*TASK BRIEF*
Each line in the data holding "height" should be listed.

*WORKING DATA*
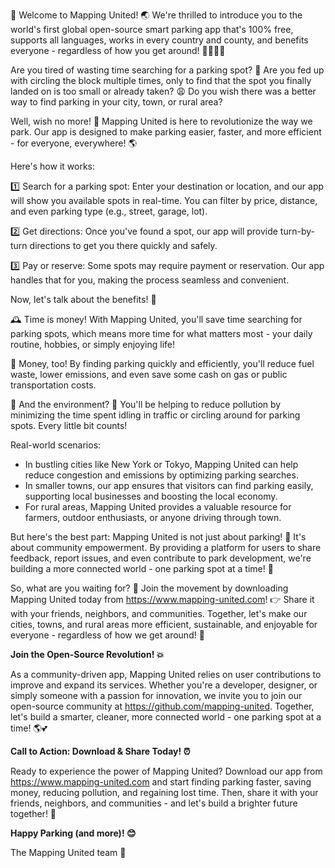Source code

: 🎉 Welcome to Mapping United! 🌏 We're thrilled to introduce you to the world's first global open-source smart parking app that's 100% free, supports all languages, works in every country and county, and benefits everyone - regardless of how you get around! 🚗🚌🚂🛴️

Are you tired of wasting time searching for a parking spot? 💸 Are you fed up with circling the block multiple times, only to find that the spot you finally landed on is too small or already taken? 😩 Do you wish there was a better way to find parking in your city, town, or rural area?

Well, wish no more! 🔮 Mapping United is here to revolutionize the way we park. Our app is designed to make parking easier, faster, and more efficient - for everyone, everywhere! 🌎

Here's how it works:

1️⃣ Search for a parking spot: Enter your destination or location, and our app will show you available spots in real-time. You can filter by price, distance, and even parking type (e.g., street, garage, lot).

2️⃣ Get directions: Once you've found a spot, our app will provide turn-by-turn directions to get you there quickly and safely.

3️⃣ Pay or reserve: Some spots may require payment or reservation. Our app handles that for you, making the process seamless and convenient.

Now, let's talk about the benefits! 🤩

🕰️ Time is money! With Mapping United, you'll save time searching for parking spots, which means more time for what matters most - your daily routine, hobbies, or simply enjoying life!

💸 Money, too! By finding parking quickly and efficiently, you'll reduce fuel waste, lower emissions, and even save some cash on gas or public transportation costs.

🌟 And the environment? 🌿 You'll be helping to reduce pollution by minimizing the time spent idling in traffic or circling around for parking spots. Every little bit counts!

Real-world scenarios:

* In bustling cities like New York or Tokyo, Mapping United can help reduce congestion and emissions by optimizing parking searches.
* In smaller towns, our app ensures that visitors can find parking easily, supporting local businesses and boosting the local economy.
* For rural areas, Mapping United provides a valuable resource for farmers, outdoor enthusiasts, or anyone driving through town.

But here's the best part: Mapping United is not just about parking! 🌟 It's about community empowerment. By providing a platform for users to share feedback, report issues, and even contribute to park development, we're building a more connected world - one parking spot at a time! 💪

So, what are you waiting for? 🤔 Join the movement by downloading Mapping United today from https://www.mapping-united.com! 👉 Share it with your friends, neighbors, and communities. Together, let's make our cities, towns, and rural areas more efficient, sustainable, and enjoyable for everyone - regardless of how we get around! 🌈

**Join the Open-Source Revolution! 💥**

As a community-driven app, Mapping United relies on user contributions to improve and expand its services. Whether you're a developer, designer, or simply someone with a passion for innovation, we invite you to join our open-source community at https://github.com/mapping-united. Together, let's build a smarter, cleaner, more connected world - one parking spot at a time! 🌎💕

**Call to Action: Download & Share Today! ⏰**

Ready to experience the power of Mapping United? Download our app from https://www.mapping-united.com and start finding parking faster, saving money, reducing pollution, and regaining lost time. Then, share it with your friends, neighbors, and communities - and let's build a brighter future together! 🌟

**Happy Parking (and more)! 😊**

The Mapping United team 🤝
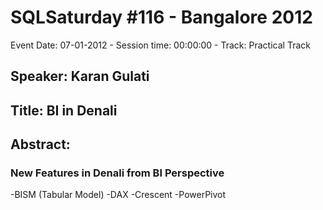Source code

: # SQLSaturday #116 - Bangalore 2012
Event Date: 07-01-2012 - Session time: 00:00:00 - Track: Practical Track
## Speaker: Karan Gulati
## Title: BI in Denali
## Abstract:
### New Features in Denali from BI Perspective
-BISM (Tabular Model)
-DAX
-Crescent
-PowerPivot
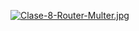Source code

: [![Clase-8-Router-Multer.jpg](https://i.postimg.cc/x1CskwdT/Clase-8-Router-Multer.jpg)](https://postimg.cc/SJBL3t8w)
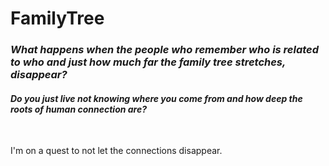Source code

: # FamilyTree

<i><h3>What happens when the people who remember who is related to who and just how much far the family tree stretches, disappear?</h3>
<h4>Do you just live not knowing where you come from and how deep the roots of human connection are?</h4><br></i>

I'm on a quest to not let the connections disappear. 
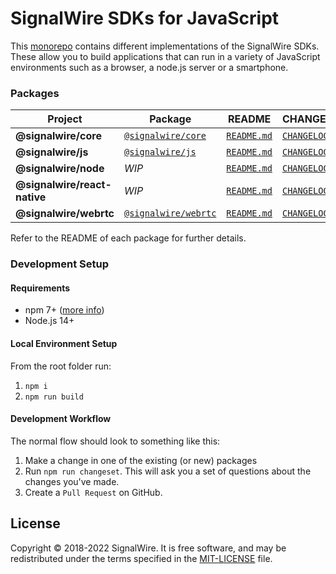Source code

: # SignalWire SDKs for JavaScript

This [monorepo](https://en.wikipedia.org/wiki/Monorepo) contains different implementations of the SignalWire SDKs. These allow you to build applications that can run in a variety of JavaScript environments such as a browser, a node.js server or a smartphone.

### Packages

| Project                      | Package                                                                  | README                                         | CHANGELOG                                            |
| ---------------------------- | ------------------------------------------------------------------------ | ---------------------------------------------- | ---------------------------------------------------- |
| **@signalwire/core**         | [`@signalwire/core`](https://www.npmjs.com/package/@signalwire/core)     | [`README.md`](packages/node/README.md)         | [`CHANGELOG.md`](packages/node/CHANGELOG.md)         |
| **@signalwire/js**           | [`@signalwire/js`](https://www.npmjs.com/package/@signalwire/js)         | [`README.md`](packages/js/README.md)           | [`CHANGELOG.md`](packages/js/CHANGELOG.md)           |
| **@signalwire/node**         | _WIP_                                                                    | [`README.md`](packages/node/README.md)         | [`CHANGELOG.md`](packages/node/CHANGELOG.md)         |
| **@signalwire/react-native** | _WIP_                                                                    | [`README.md`](packages/react-native/README.md) | [`CHANGELOG.md`](packages/react-native/CHANGELOG.md) |
| **@signalwire/webrtc**       | [`@signalwire/webrtc`](https://www.npmjs.com/package/@signalwire/webrtc) | [`README.md`](packages/webrtc/README.md)       | [`CHANGELOG.md`](packages/webrtc/CHANGELOG.md)       |

Refer to the README of each package for further details.

### Development Setup

#### Requirements

- npm 7+ ([more info](https://docs.npmjs.com/cli/v7/using-npm/workspaces))
- Node.js 14+

#### Local Environment Setup

From the root folder run:

1. `npm i`
2. `npm run build`

#### Development Workflow

The normal flow should look to something like this:

1. Make a change in one of the existing (or new) packages
2. Run `npm run changeset`. This will ask you a set of questions about the changes you've made.
3. Create a `Pull Request` on GitHub.

## License

Copyright © 2018-2022 SignalWire. It is free software, and may be redistributed under the terms specified in the [MIT-LICENSE](https://github.com/signalwire/signalwire-js/blob/master/LICENSE) file.
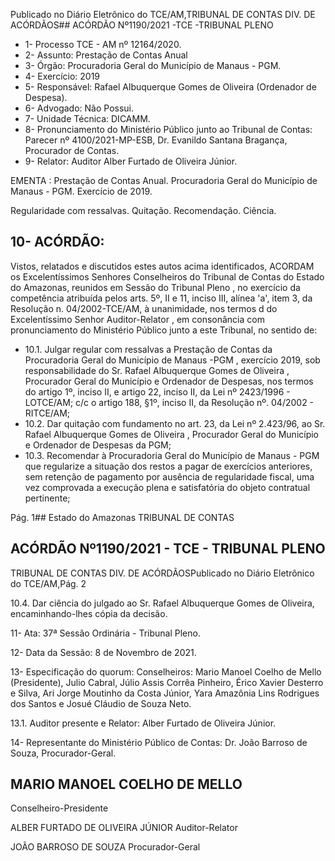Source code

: Publicado  no  Diário  Eletrônico do TCE/AM,TRIBUNAL DE CONTAS DIV. DE ACÓRDÃOS## ACÓRDÃO Nº1190/2021 -TCE -TRIBUNAL PLENO

- 1- Processo TCE - AM nº 12164/2020.
- 2- Assunto: Prestação de Contas Anual
- 3- Órgão: Procuradoria Geral do Município de Manaus - PGM.
- 4- Exercício: 2019
- 5- Responsável: Rafael Albuquerque Gomes de Oliveira (Ordenador de Despesa).
- 6- Advogado: Não Possui.
- 7- Unidade Técnica: DICAMM.
- 8- Pronunciamento  do  Ministério  Público  junto  ao  Tribunal  de  Contas: Parecer  nº 4100/2021-MP-ESB, Dr. Evanildo Santana Bragança, Procurador de Contas.
- 9- Relator: Auditor Alber Furtado de Oliveira Júnior.

EMENTA : Prestação de Contas Anual. Procuradoria Geral do Município de Manaus - PGM. Exercício de 2019.

Regularidade com ressalvas. Quitação. Recomendação. Ciência.

## 10-  ACÓRDÃO:

Vistos, relatados e discutidos estes autos acima identificados, ACORDAM os Excelentíssimos Senhores Conselheiros do Tribunal de Contas do Estado do Amazonas, reunidos em Sessão do Tribunal Pleno , no exercício da competência atribuída pelos arts. 5º, II e 11, inciso III, alínea 'a', item 3, da Resolução n. 04/2002-TCE/AM, à unanimidade, nos termos d do Excelentíssimo Senhor Auditor-Relator , em  consonância com pronunciamento do Ministério Público junto a este Tribunal, no sentido de:

- 10.1.  Julgar regular com ressalvas a  Prestação de Contas da Procuradoria Geral do Município de Manaus -PGM , exercício 2019, sob responsabilidade do Sr. Rafael Albuquerque  Gomes  de  Oliveira , Procurador Geral do Município e Ordenador de Despesas, nos termos do artigo 1º, inciso II, e artigo 22, inciso II, da Lei nº 2423/1996 - LOTCE/AM; c/c o artigo 188, §1º, inciso II, da Resolução nº. 04/2002 - RITCE/AM;
- 10.2. Dar  quitação com  fundamento  no  art.  23,  da  Lei  nº  2.423/96,  ao  Sr. Rafael Albuquerque Gomes de Oliveira , Procurador Geral do Município e Ordenador de Despesas da PGM;
- 10.3. Recomendar à Procuradoria  Geral  do  Município  de  Manaus  -  PGM que  regularize  a  situação  dos  restos  a  pagar  de  exercícios  anteriores, sem retenção de pagamento por ausência de regularidade fiscal, uma vez comprovada a execução plena e satisfatória do objeto contratual pertinente;

Pág. 1## Estado do Amazonas TRIBUNAL DE CONTAS

## ACÓRDÃO Nº1190/2021 - TCE - TRIBUNAL PLENO

TRIBUNAL DE CONTAS DIV. DE ACÓRDÃOSPublicado  no  Diário  Eletrônico do TCE/AM,Pág. 2

10.4. Dar ciência do julgado ao Sr. Rafael Albuquerque  Gomes  de Oliveira, encaminhando-lhes cópia da decisão.

11-  Ata: 37ª Sessão Ordinária - Tribunal Pleno.

12-  Data da Sessão: 8 de Novembro de 2021.

13-  Especificação do quorum: Conselheiros: Mario Manoel Coelho de Mello (Presidente), Julio Cabral, Júlio Assis Corrêa Pinheiro, Érico Xavier Desterro e Silva, Ari  Jorge  Moutinho  da  Costa  Júnior,  Yara  Amazônia  Lins  Rodrigues  dos  Santos  e Josué Cláudio de Souza Neto.

13.1. Auditor presente e Relator: Alber Furtado de Oliveira Júnior.

14-  Representante  do  Ministério  Público  de  Contas: Dr. João  Barroso  de  Souza, Procurador-Geral.

## MARIO MANOEL COELHO DE MELLO

Conselheiro-Presidente

ALBER FURTADO DE OLIVEIRA JÚNIOR Auditor-Relator

JOÃO BARROSO DE SOUZA Procurador-Geral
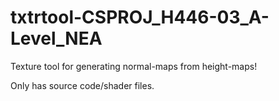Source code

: # txtrtool-CSPROJ_H446-03_A-Level_NEA
Texture tool for generating normal-maps from height-maps!

Only has source code/shader files.
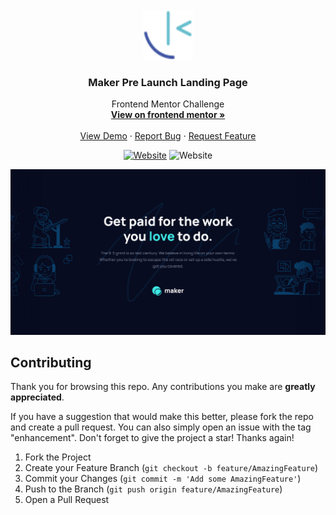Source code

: <div id="top"></div>

<!-- PROJECT LOGO -->
<br />
<div align="center">
  <a href="https://www.frontendmentor.io/profile/Yazdun">
    <img src="./public/fem.svg" alt="Logo" width="80" height="80">
  </a>

<h3 align="center">Maker Pre Launch Landing Page</h3>

  <p align="center">
    Frontend Mentor Challenge
    <br />
    <a href="https://www.frontendmentor.io/solutions/animated-landing-page-using-framer-motion-and-lottiefiles-DDaTkkrWh5"><strong>View on frontend mentor »</strong></a>
    <br />
    <br />
    <a href="https://makerfem.netlify.app">View Demo</a>
    ·
    <a href="https://github.com/Yazdun/react-maker-pre-launch-landing-page/issues">Report Bug</a>
    ·
    <a href="https://github.com/Yazdun/react-maker-pre-launch-landing-page/issues">Request Feature</a>
  </p>

[![Website](https://img.shields.io/website?down_color=critical&down_message=down&label=netlify&logo=netlify&style=for-the-badge&up_color=brightengreen&up_message=active&url=https%3A%2F%2Fmakerfem.netlify.app/%2F)](LIVE)
![Website](https://img.shields.io/website?down_color=blueviolet&down_message=junior&label=difficulty&logo=frontendmentor&style=for-the-badge&up_color=blueviolet&up_message=junior&url=https%3A%2F%2Fwww.frontendmentor.io%2F)

</div>

![Preview of the solution](./public/og.jpg)

## Contributing

Thank you for browsing this repo. Any contributions you make are **greatly
appreciated**.

If you have a suggestion that would make this better, please fork the repo and
create a pull request. You can also simply open an issue with the tag
"enhancement". Don't forget to give the project a star! Thanks again!

1. Fork the Project
2. Create your Feature Branch (`git checkout -b feature/AmazingFeature`)
3. Commit your Changes (`git commit -m 'Add some AmazingFeature'`)
4. Push to the Branch (`git push origin feature/AmazingFeature`)
5. Open a Pull Request
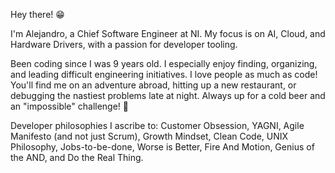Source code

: Hey there! 😁

I'm Alejandro, a Chief Software Engineer at NI. My focus is on AI, Cloud, and Hardware Drivers, with a passion for developer tooling.

Been coding since I was 9 years old. I especially enjoy finding, organizing, and leading difficult engineering initiatives. I love people as much as code! You'll find me on an adventure abroad, hitting up a new restaurant, or debugging the nastiest problems late at night. Always up for a cold beer and an "impossible" challenge! 🚀

Developer philosophies I ascribe to: Customer Obsession, YAGNI, Agile Manifesto (and not just Scrum), Growth Mindset, Clean Code, UNIX Philosophy, Jobs-to-be-done, Worse is Better, Fire And Motion, Genius of the AND, and Do the Real Thing.

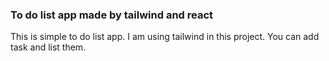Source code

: ### To do list app made by tailwind and react

This is simple to do list app. I am using tailwind in this project. You can add task and list them.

*RESULT*
Texture tool for generating normal-maps from height-maps!
    <img src="./public/fem.svg" alt="Logo" width="80" height="80">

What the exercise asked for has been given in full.